BEGIN

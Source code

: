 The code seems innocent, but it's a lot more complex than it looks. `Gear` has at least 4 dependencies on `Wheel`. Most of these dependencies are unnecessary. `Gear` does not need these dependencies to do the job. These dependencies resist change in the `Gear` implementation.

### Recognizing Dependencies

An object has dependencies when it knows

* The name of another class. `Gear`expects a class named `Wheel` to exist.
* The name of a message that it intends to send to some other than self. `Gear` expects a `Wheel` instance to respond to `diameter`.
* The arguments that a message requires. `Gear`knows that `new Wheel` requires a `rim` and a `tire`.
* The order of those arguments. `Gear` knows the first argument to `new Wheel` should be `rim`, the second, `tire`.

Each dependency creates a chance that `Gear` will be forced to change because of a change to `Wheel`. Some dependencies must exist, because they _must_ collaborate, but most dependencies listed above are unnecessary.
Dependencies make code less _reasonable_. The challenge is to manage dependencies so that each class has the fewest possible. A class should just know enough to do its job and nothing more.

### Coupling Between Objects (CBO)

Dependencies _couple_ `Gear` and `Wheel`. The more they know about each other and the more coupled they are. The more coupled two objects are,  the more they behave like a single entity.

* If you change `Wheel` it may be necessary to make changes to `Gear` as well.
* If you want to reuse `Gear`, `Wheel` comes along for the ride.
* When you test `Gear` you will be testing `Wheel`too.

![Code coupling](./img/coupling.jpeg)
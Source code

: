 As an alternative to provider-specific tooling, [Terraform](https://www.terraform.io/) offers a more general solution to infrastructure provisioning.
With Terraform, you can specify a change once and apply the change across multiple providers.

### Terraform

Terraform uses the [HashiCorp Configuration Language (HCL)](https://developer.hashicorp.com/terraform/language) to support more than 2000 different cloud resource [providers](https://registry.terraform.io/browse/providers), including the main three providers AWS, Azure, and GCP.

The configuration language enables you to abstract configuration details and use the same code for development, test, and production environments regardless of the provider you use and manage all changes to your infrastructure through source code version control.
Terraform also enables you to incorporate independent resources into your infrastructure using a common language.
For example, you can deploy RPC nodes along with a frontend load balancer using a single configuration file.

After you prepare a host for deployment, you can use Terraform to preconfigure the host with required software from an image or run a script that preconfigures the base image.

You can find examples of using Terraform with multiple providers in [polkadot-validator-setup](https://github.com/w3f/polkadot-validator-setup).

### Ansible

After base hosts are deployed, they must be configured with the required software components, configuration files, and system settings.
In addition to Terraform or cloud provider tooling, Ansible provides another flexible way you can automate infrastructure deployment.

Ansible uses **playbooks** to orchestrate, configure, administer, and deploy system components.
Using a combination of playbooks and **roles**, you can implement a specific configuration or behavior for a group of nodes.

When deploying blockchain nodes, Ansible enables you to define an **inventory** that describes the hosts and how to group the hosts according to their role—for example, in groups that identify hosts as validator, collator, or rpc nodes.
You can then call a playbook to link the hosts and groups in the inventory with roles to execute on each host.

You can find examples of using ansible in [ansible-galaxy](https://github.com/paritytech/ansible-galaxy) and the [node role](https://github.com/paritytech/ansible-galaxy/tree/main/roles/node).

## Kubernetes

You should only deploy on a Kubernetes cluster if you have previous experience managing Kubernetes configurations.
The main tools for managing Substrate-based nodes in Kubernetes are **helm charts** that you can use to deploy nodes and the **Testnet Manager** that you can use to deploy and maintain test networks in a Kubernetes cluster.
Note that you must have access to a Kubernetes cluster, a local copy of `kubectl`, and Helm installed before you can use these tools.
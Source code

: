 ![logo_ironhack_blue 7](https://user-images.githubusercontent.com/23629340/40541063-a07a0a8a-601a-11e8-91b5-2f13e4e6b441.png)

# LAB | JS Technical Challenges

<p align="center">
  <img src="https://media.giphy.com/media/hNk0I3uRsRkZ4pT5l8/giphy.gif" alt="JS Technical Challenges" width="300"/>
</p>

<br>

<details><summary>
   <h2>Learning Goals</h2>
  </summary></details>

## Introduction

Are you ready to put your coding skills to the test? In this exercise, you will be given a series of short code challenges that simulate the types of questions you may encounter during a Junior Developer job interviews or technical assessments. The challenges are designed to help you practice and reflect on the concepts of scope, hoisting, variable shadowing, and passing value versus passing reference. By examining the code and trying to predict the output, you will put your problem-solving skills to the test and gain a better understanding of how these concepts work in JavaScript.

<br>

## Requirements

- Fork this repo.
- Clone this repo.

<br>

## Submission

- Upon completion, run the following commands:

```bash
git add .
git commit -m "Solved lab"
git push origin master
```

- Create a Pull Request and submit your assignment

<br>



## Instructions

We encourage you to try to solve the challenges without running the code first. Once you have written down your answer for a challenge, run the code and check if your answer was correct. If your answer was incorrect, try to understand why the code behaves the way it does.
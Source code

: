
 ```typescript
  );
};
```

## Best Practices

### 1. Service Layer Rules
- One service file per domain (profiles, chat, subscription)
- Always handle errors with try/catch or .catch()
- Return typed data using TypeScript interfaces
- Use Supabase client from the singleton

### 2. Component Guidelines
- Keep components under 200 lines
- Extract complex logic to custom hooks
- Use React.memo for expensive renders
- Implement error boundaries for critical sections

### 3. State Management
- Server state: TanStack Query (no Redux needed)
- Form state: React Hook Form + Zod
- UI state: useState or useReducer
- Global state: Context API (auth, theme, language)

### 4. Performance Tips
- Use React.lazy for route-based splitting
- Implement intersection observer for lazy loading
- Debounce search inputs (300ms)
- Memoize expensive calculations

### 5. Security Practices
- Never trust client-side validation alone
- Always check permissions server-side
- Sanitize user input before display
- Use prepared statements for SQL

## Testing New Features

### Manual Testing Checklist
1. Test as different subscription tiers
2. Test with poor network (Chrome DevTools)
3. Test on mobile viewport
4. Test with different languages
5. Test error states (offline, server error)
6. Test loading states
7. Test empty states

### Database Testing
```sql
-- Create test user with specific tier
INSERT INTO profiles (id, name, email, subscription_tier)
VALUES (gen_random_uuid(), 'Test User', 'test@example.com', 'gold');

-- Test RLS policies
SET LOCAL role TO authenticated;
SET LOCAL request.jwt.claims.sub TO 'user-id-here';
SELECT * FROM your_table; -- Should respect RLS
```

END

Extract the first line above and each line after it up to and including the one with "### Coupling Between Objects (CBO)", please, exactly and with nothing else.

◆ ANSWER TO THIS TASK
Source code

: The code seems innocent, but it's a lot more complex than it looks. `Gear` has at least 4 dependencies on `Wheel`. Most of these dependencies are unnecessary. `Gear` does not need these dependencies to do the job. These dependencies resist change in the `Gear` implementation.

### Recognizing Dependencies

An object has dependencies when it knows

* The name of another class. `Gear`expects a class named `Wheel` to exist.
* The name of a message that it intends to send to some other than self. `Gear` expects a `Wheel` instance to respond to `diameter`.
* The arguments that a message requires. `Gear`knows that `new Wheel` requires a `rim` and a `tire`.
* The order of those arguments. `Gear` knows the first argument to `new Wheel` should be `rim`, the second, `tire`.

Each dependency creates a chance that `Gear` will be forced to change because of a change to `Wheel`. Some dependencies must exist, because they _must_ collaborate, but most dependencies listed above are unnecessary.
Dependencies make code less _reasonable_. The challenge is to manage dependencies so that each class has the fewest possible. A class should just know enough to do its job and nothing more.

### Coupling Between Objects (CBO)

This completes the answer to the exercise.